## EXERCISE OBJECTIVE
Copy verbatim the block of lines in the entries below whose first line contains "- Durante mis" and whose last line contains "## Experiencia profesional". Leave out all other lines.

########

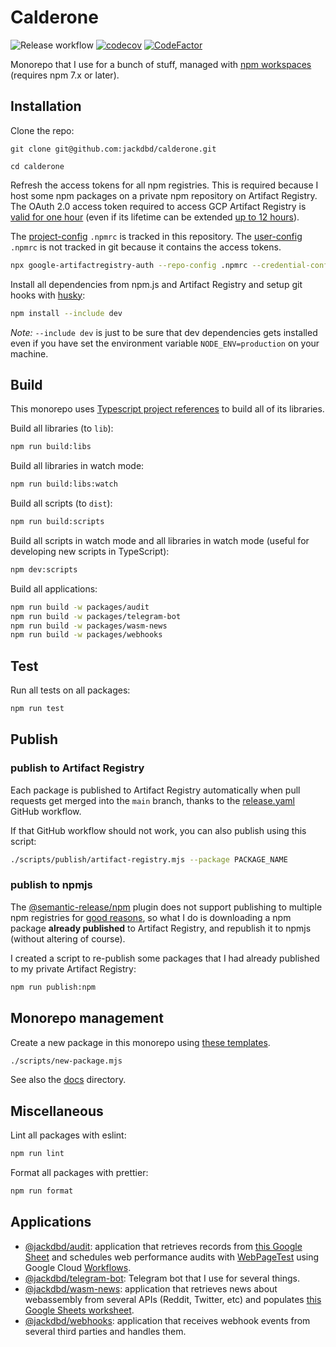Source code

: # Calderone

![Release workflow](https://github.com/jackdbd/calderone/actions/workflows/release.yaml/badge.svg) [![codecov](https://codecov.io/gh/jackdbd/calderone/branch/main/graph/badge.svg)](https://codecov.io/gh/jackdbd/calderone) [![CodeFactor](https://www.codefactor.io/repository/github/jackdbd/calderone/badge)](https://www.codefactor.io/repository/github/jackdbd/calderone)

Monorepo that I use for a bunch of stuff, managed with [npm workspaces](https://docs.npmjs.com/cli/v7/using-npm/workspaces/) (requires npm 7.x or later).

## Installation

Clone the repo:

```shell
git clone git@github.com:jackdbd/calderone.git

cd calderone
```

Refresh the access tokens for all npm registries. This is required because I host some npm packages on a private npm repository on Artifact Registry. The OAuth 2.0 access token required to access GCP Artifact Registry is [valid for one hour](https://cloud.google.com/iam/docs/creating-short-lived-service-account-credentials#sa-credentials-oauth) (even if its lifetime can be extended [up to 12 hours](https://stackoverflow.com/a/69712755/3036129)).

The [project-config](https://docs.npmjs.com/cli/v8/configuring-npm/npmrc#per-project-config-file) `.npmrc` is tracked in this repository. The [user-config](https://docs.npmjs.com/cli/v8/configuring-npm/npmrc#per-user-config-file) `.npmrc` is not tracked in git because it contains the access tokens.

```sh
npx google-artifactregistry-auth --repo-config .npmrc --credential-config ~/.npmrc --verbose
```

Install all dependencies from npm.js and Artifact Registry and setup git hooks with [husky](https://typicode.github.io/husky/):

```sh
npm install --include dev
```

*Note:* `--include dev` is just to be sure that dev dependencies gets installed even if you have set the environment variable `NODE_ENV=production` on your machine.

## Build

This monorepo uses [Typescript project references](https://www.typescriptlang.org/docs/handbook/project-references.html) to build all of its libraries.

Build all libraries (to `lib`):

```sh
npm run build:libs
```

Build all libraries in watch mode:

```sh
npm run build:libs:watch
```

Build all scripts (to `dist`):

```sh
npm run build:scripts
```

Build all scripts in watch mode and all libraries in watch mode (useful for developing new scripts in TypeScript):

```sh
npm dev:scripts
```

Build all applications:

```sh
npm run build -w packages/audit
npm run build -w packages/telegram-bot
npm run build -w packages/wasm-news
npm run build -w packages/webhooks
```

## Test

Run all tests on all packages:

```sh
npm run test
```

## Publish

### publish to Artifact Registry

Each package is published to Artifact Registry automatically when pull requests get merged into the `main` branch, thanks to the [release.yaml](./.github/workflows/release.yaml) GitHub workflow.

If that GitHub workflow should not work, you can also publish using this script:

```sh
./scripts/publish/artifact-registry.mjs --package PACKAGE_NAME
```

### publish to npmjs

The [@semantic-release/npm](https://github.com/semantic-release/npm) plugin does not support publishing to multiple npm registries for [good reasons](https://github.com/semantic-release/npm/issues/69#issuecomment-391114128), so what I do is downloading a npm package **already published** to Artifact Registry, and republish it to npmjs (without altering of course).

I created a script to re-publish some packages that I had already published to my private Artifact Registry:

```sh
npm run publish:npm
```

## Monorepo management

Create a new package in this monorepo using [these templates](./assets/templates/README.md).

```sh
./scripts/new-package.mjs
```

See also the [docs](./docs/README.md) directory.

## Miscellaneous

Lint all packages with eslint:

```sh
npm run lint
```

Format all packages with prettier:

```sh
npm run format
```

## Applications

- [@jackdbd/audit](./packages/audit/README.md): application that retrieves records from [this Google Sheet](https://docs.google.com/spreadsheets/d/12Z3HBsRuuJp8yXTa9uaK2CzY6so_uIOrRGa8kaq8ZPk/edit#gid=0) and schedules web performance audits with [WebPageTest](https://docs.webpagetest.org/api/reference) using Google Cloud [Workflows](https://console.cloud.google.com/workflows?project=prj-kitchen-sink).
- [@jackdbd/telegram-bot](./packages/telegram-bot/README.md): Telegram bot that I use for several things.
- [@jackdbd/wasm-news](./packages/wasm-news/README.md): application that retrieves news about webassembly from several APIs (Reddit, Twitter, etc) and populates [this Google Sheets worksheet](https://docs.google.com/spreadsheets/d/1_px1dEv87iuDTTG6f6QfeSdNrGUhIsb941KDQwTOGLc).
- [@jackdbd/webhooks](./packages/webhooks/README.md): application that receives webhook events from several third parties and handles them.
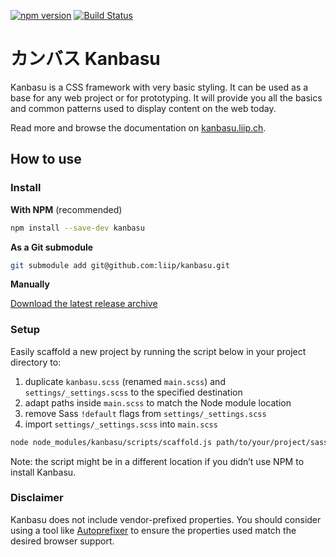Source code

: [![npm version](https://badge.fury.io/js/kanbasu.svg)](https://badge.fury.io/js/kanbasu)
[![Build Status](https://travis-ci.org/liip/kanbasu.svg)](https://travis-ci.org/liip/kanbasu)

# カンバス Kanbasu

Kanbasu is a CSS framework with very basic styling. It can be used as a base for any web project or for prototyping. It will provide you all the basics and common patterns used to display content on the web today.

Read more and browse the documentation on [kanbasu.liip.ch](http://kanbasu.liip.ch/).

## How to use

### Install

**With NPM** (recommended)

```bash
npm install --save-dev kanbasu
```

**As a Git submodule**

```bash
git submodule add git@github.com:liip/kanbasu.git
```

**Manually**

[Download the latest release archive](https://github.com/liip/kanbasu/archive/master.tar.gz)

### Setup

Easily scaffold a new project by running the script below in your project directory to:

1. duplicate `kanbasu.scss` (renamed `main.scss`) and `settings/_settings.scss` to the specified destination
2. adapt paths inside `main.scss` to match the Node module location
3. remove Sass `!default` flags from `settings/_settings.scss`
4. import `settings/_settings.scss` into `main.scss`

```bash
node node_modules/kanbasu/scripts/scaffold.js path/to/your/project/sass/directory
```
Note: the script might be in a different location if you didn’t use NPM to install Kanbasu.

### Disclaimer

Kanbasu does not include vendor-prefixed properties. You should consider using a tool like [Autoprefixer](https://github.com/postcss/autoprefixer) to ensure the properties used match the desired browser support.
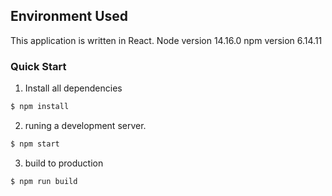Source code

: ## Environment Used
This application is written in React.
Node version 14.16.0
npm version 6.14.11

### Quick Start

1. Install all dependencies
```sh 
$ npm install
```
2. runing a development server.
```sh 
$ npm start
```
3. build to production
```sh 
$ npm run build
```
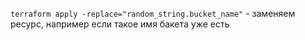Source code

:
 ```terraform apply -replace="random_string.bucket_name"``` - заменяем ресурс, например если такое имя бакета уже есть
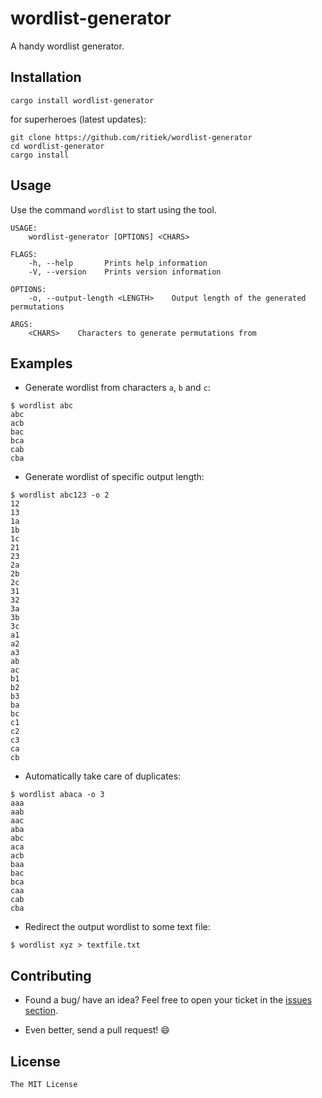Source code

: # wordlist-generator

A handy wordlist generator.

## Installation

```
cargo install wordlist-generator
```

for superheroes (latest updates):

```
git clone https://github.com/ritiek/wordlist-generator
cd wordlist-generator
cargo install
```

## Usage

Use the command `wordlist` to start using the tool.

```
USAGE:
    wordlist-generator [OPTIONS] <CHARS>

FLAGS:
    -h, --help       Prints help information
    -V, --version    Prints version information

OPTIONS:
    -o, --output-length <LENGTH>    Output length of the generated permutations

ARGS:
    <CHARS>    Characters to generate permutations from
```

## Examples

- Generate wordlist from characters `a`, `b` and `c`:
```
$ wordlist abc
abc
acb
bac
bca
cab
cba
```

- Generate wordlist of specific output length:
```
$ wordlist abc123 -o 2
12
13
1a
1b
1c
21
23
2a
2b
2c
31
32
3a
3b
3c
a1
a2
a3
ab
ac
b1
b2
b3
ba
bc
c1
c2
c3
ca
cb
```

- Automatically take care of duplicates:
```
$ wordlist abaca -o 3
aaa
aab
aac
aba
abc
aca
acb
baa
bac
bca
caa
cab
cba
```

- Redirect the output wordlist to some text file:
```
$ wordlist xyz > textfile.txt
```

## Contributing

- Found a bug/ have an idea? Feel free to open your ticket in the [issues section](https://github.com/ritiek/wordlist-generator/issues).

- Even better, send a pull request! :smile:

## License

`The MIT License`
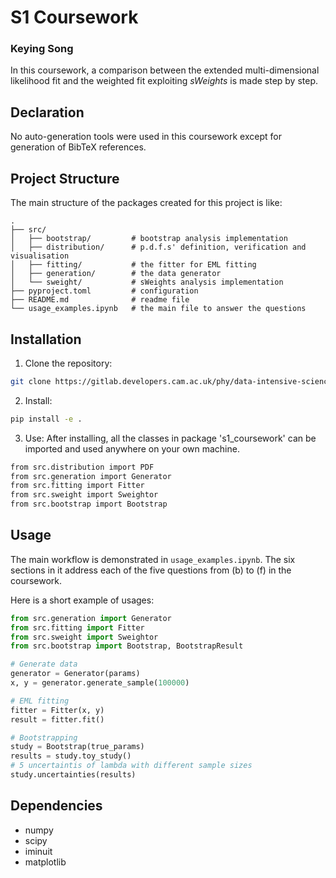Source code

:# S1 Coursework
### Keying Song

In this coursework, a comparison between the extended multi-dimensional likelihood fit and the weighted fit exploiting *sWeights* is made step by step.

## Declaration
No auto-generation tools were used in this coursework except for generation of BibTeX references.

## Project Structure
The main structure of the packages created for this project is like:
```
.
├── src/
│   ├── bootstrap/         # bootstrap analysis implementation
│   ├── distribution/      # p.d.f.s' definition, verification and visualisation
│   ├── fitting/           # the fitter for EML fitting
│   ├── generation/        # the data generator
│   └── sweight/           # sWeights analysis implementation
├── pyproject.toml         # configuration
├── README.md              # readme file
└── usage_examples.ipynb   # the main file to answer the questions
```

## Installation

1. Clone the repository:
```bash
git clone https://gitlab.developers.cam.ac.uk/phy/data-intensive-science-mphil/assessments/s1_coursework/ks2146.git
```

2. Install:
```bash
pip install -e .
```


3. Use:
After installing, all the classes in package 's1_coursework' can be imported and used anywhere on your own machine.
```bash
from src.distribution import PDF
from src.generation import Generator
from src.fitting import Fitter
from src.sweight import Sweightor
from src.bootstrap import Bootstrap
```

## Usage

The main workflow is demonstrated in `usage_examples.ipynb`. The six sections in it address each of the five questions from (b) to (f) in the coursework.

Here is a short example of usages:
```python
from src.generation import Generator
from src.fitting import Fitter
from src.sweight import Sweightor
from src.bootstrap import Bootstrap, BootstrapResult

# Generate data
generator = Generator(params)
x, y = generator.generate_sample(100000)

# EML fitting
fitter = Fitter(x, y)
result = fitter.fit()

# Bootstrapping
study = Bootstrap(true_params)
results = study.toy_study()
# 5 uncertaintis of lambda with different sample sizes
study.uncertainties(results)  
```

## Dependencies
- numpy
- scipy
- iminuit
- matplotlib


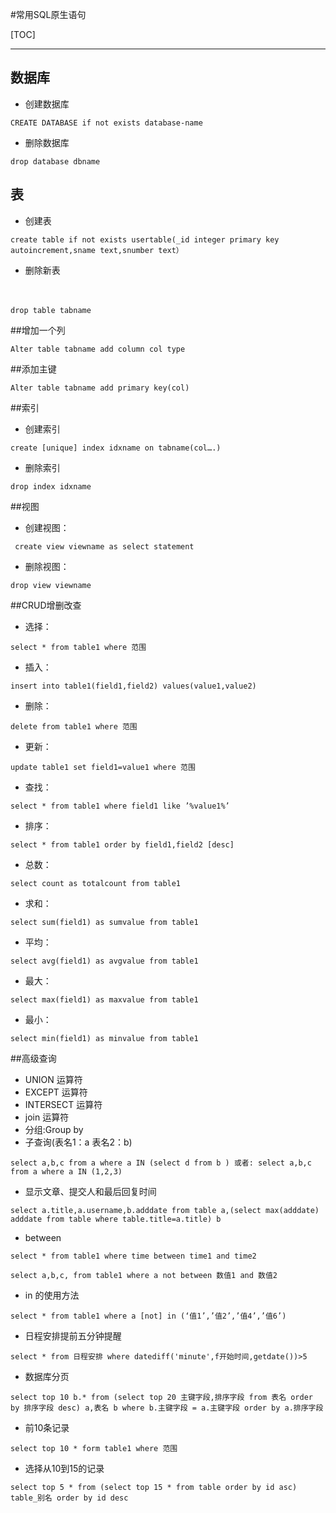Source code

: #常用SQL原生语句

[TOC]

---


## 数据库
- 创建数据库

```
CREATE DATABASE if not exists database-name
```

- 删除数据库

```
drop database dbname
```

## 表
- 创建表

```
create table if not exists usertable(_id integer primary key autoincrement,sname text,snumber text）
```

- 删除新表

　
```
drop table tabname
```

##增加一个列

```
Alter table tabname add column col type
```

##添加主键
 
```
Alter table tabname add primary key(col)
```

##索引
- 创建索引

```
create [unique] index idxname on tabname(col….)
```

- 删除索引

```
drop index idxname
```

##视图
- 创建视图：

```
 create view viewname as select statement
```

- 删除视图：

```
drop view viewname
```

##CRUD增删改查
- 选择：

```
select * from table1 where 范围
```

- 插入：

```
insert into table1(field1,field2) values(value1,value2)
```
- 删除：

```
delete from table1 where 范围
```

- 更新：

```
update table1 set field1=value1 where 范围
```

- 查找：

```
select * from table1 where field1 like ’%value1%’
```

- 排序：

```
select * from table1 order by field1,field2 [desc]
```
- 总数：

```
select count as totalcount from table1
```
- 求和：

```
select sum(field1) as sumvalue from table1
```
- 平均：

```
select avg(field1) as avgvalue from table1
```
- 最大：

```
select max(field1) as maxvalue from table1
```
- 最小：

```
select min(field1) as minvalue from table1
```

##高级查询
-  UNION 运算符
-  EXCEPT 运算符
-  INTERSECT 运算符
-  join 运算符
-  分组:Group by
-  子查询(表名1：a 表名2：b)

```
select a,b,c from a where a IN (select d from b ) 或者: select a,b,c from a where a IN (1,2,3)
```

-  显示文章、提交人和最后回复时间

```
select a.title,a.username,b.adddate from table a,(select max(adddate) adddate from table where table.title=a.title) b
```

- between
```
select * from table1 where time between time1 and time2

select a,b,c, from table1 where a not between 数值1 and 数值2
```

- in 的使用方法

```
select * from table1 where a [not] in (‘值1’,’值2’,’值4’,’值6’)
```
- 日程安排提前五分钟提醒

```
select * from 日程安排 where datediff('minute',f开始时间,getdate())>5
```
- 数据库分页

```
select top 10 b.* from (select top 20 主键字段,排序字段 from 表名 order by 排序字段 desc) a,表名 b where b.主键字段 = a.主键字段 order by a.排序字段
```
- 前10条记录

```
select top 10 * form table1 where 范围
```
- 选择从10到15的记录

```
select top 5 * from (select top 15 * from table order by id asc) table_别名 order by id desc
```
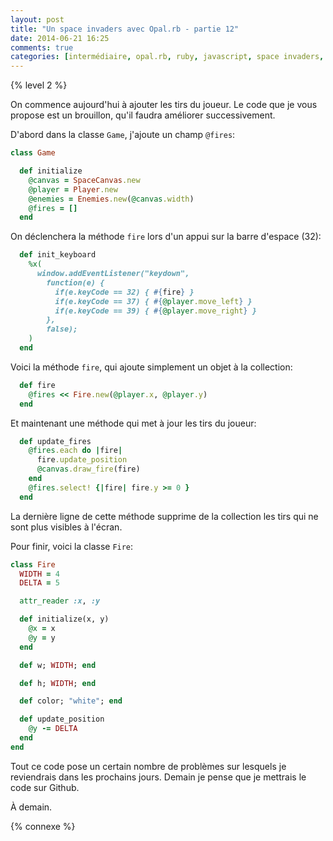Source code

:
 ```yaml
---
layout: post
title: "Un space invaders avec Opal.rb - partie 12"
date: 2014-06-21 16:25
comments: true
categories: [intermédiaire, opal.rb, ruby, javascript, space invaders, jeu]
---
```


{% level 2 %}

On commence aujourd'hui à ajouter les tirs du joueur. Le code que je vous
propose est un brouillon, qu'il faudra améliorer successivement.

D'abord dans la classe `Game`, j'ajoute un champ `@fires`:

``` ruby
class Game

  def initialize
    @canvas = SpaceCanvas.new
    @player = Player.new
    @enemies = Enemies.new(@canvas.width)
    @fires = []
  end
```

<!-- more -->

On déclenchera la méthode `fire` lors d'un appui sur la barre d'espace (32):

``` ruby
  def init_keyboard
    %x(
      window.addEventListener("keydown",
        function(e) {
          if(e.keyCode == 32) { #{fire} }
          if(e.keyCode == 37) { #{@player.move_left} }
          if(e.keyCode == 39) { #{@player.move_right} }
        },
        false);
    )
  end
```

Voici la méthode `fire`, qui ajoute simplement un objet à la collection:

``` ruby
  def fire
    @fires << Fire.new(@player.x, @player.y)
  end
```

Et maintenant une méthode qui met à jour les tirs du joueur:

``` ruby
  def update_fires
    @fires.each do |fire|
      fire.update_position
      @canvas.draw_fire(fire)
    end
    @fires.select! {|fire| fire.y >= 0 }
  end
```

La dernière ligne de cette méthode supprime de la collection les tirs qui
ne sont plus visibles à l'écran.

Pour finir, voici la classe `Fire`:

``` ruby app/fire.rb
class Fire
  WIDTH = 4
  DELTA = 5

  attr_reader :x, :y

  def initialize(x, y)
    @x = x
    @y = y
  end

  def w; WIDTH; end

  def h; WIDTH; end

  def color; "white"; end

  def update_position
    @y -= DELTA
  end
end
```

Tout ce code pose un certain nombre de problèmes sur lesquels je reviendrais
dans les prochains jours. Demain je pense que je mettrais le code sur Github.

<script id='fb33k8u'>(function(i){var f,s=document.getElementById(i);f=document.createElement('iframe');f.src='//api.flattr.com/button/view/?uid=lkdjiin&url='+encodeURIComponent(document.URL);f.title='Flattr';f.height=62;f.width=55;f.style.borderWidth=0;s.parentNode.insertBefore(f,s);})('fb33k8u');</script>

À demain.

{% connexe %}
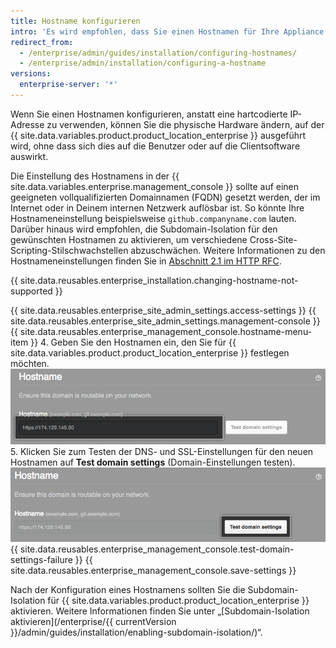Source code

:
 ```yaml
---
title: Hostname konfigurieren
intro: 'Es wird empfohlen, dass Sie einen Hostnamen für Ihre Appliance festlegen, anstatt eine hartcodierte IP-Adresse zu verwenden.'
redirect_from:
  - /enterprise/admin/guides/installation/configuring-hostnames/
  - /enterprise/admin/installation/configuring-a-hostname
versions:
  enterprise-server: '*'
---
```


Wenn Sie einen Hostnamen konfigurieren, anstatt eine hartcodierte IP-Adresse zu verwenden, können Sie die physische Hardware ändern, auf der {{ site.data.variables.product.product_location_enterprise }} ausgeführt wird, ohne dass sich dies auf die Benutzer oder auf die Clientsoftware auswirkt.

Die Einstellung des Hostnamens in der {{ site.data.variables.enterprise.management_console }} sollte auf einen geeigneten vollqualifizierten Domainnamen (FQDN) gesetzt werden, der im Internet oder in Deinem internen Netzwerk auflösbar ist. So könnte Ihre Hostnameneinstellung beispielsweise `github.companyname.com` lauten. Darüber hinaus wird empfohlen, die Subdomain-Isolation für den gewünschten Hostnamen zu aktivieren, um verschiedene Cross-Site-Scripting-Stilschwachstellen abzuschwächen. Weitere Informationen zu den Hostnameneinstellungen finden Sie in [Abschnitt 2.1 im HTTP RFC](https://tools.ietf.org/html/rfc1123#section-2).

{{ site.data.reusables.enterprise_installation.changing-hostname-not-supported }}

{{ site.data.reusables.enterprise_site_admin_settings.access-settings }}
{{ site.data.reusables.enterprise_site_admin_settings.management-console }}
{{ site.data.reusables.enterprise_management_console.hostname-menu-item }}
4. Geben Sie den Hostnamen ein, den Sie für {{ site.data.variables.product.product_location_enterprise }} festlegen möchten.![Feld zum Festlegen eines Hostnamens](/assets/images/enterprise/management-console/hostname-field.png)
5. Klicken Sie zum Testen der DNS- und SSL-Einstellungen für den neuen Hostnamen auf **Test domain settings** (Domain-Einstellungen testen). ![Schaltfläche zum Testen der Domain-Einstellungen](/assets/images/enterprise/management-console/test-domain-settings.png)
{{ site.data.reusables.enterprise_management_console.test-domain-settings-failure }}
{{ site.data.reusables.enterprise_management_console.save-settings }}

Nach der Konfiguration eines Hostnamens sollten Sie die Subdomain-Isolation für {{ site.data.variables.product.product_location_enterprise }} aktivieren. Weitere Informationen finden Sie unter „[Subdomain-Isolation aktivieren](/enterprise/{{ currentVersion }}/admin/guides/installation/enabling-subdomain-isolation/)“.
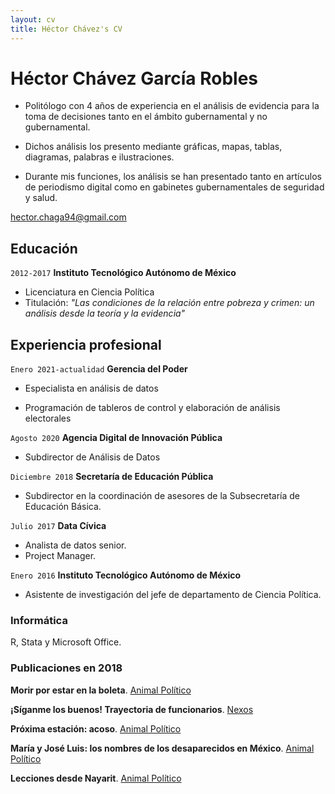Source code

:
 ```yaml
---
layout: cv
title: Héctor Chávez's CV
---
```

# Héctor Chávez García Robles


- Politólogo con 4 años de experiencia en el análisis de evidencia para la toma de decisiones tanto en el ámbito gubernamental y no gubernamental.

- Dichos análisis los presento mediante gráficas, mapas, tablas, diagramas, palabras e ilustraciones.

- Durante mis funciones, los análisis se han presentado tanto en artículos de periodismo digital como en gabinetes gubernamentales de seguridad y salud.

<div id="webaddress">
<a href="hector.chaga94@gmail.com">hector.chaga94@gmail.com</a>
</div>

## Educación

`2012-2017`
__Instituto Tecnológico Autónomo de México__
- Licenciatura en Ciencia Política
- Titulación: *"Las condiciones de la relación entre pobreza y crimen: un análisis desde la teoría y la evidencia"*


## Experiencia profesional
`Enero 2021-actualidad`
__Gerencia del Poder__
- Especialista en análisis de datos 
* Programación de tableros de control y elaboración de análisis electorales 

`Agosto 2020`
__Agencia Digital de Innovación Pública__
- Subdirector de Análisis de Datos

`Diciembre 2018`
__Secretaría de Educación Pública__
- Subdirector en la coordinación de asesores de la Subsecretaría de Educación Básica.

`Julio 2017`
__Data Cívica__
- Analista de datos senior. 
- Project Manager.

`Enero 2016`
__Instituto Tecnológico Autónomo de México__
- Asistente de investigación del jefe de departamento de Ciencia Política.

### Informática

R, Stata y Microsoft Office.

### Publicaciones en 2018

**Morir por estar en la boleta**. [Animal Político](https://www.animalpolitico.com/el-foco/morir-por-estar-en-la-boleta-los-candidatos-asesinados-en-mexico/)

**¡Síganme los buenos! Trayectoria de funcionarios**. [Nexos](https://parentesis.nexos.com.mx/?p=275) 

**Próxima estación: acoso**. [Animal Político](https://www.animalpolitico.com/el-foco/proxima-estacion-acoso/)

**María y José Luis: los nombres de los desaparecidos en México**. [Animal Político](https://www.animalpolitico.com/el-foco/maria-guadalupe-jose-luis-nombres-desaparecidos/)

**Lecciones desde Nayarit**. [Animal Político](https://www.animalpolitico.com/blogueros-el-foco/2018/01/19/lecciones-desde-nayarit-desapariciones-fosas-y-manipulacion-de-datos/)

########

## EXERCISE SOLUTION
- Durante mis funciones, los análisis se han presentado tanto en artículos de periodismo digital como en gabinetes gubernamentales de seguridad y salud.

<div id="webaddress">
<a href="hector.chaga94@gmail.com">hector.chaga94@gmail.com</a>
</div>

## Educación

`2012-2017`
__Instituto Tecnológico Autónomo de México__
- Licenciatura en Ciencia Política
- Titulación: *"Las condiciones de la relación entre pobreza y crimen: un análisis desde la teoría y la evidencia"*


## Experiencia profesional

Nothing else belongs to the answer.